The DailyBrief

Tuesday March 28, 2017

China US manufacturing: Are the days of China as a manufacturing hub over? This question has sparked fervent discussion since China glass mogul, Cao Dewang, openly compared the cost of running factories in the US and China to justify his US$1 billion factory investments in the American Rust Belt, reports Lin Wanxia. “Except for labor, everything in China is more expensive than in America,” claims Cao, who owns Fuyao Glass Industry Group, China’s largest auto glass manufacturer.

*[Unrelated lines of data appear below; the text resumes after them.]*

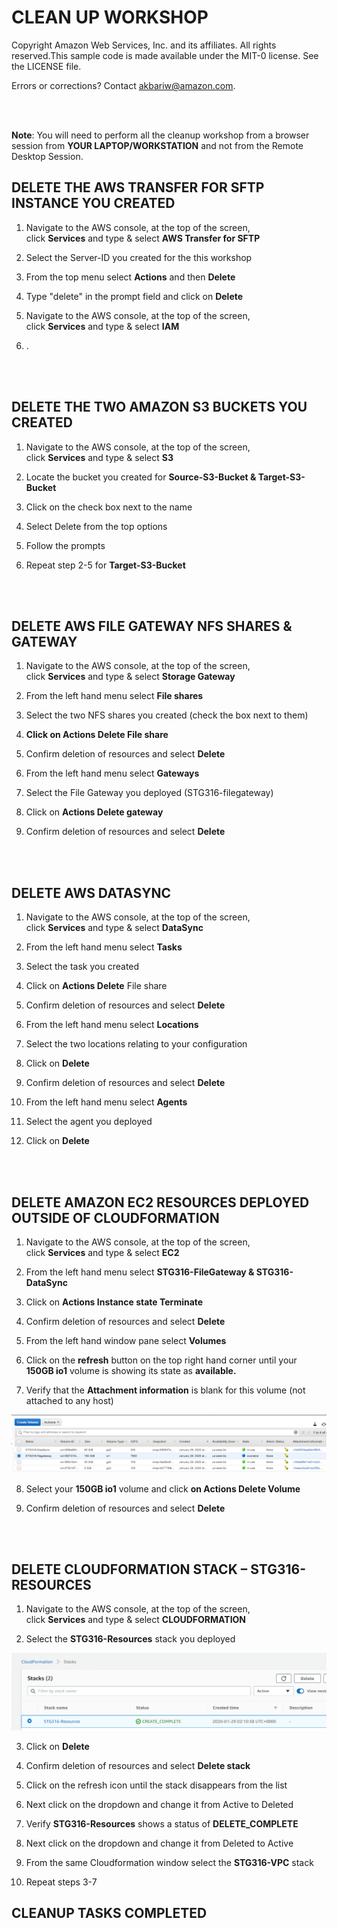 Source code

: CLEAN UP WORKSHOP
=================
Copyright Amazon Web Services, Inc. and its affiliates. All rights reserved.This sample code is made available under the MIT-0 license. See the LICENSE file.

Errors or corrections? Contact akbariw@amazon.com.

<br/><br/>

**Note**: You will need to perform all the cleanup workshop from a browser
session from **YOUR LAPTOP/WORKSTATION** and not from the Remote Desktop
Session.


**DELETE THE AWS TRANSFER FOR SFTP INSTANCE YOU CREATED**
-----------------------------------------

1.  Navigate to the AWS console, at the top of the screen,
    click **Services** and type & select **AWS Transfer for SFTP**

2.  Select the Server-ID you created for the this workshop

3.  From the top menu select **Actions** and then **Delete**

4.  Type "delete" in the prompt field and click on **Delete**

5.  Navigate to the AWS console, at the top of the screen,
    click **Services** and type & select **IAM**

6.  .

<br/><br/>

**DELETE THE TWO AMAZON S3 BUCKETS YOU CREATED**
-----------------------------------------

1.  Navigate to the AWS console, at the top of the screen,
    click **Services** and type & select **S3**

2.  Locate the bucket you created for **Source-S3-Bucket & Target-S3-Bucket**

3.  Click on the check box next to the name

4.  Select Delete from the top options

5.  Follow the prompts

6.  Repeat step 2-5 for **Target-S3-Bucket**

<br/><br/>


**DELETE AWS FILE GATEWAY NFS SHARES & GATEWAY**
--------------------------------------------

1.  Navigate to the AWS console, at the top of the screen,
    click **Services** and type & select **Storage Gateway**

2.  From the left hand menu select **File shares**

3.  Select the two NFS shares you created (check the box next to them)

4.  **Click on Actions Delete File share**

5.  Confirm deletion of resources and select **Delete**

6.  From the left hand menu select **Gateways**

7.  Select the File Gateway you deployed (STG316-filegateway)

8.  Click on **Actions Delete gateway**

9.  Confirm deletion of resources and select **Delete**

<br/><br/>


**DELETE AWS DATASYNC**
-----------------------

1.  Navigate to the AWS console, at the top of the screen,
    click **Services** and type & select **DataSync**

2.  From the left hand menu select **Tasks**

3.  Select the task you created

4.  Click on **Actions Delete** File share

5.  Confirm deletion of resources and select **Delete**

6.  From the left hand menu select **Locations**

7.  Select the two locations relating to your configuration

8.  Click on **Delete**

9.  Confirm deletion of resources and select **Delete**

10. From the left hand menu select **Agents**

11. Select the agent you deployed

12. Click on **Delete**

<br/><br/>


**DELETE AMAZON EC2 RESOURCES DEPLOYED OUTSIDE OF CLOUDFORMATION**
-----------------------------------------------------------

1.  Navigate to the AWS console, at the top of the screen,
    click **Services** and type & select **EC2**

2.  From the left hand menu select **STG316-FileGateway & STG316-DataSync**

3.  Click on **Actions Instance state Terminate**

4.  Confirm deletion of resources and select **Delete**

5.  From the left hand window pane select **Volumes**

6.  Click on the **refresh** button on the top right hand corner until your
    **150GB io1** volume is showing its state as **available.**

7.  Verify that the **Attachment information** is blank for this volume (not
    attached to any host)  
    

<img src="images/5-1.png">

8.  Select your **150GB io1** volume and click **on Actions Delete Volume**

9.  Confirm deletion of resources and select **Delete**

<br/><br/>


**DELETE CLOUDFORMATION STACK – STG316-RESOURCES**
--------------------------------------------------

1.  Navigate to the AWS console, at the top of the screen,
    click **Services** and type & select **CLOUDFORMATION**

2.  Select the **STG316-Resources** stack you deployed

<img src="images/5-2.png">

3.  Click on **Delete**

4.  Confirm deletion of resources and select **Delete stack**

5.  Click on the refresh icon until the stack disappears from the list

6.  Next click on the dropdown and change it from Active to Deleted

7.  Verify **STG316-Resources** shows a status of **DELETE_COMPLETE**

8.  Next click on the dropdown and change it from Deleted to Active

9.  From the same Cloudformation window select the **STG316-VPC** stack

10. Repeat steps 3-7

**CLEANUP TASKS COMPLETED**
----------------------------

Indonesia’s high-speed railway: Land, finance and security issues have dogged the much-hyped US$5.1 billion Jakarta-Bandung high-speed rail project, writes John McBeth. Indonesian President Joko Widodo, keen to bridge a yawning infrastructure gap, oversaw an ambitious joint venture between China Railway International and a consortium of four Indonesian state-owned enterprises two years ago but China has since refused to disburse the funds and, amid other domestic issues, the project has stalled.

China, South Korea: Beijing’s opposition to Seoul’s deployment of the THAAD missile defense system is less about missiles and more about efforts to weaken the US’ longstanding network of formal and informal alliances in Asia. Grant Newsham writes that the THAAD controversy displays China’s familiar modus operandi: First, pick a fight over an allegedly offensive act; next, follow up with vitriol and veiled threats; and then inflict economic pressure.

Cambodia’s war debt: Since Donald Trump’s inauguration, Cambodian Prime Minister Hun Sen has repeatedly asked the US to cease its demands for the repayment of a US$500 million loan that dates back to the Vietnam War. David Hutt reports the debt, that Hun Sen refers to as “blood-stained” and “dirty, could push Phnom Penh even closer to Beijing.

India’s temple politics: The 1992 demolition of the 16th Century Babri mosque in Ayodhya, believed to be the birthplace of the Hindu god Ram, marked a watershed moment in Indian politics and paved the way for the rise of the pro-Hindu BJP. Asia Times reports that in April, India’s Supreme Court will hear submissions on reopening 25-year-old criminal conspiracy charges against leading BJP figures who, it is alleged, were involved in religious riots that caused 2,000 deaths, and this something that will reopen deep and old political wounds.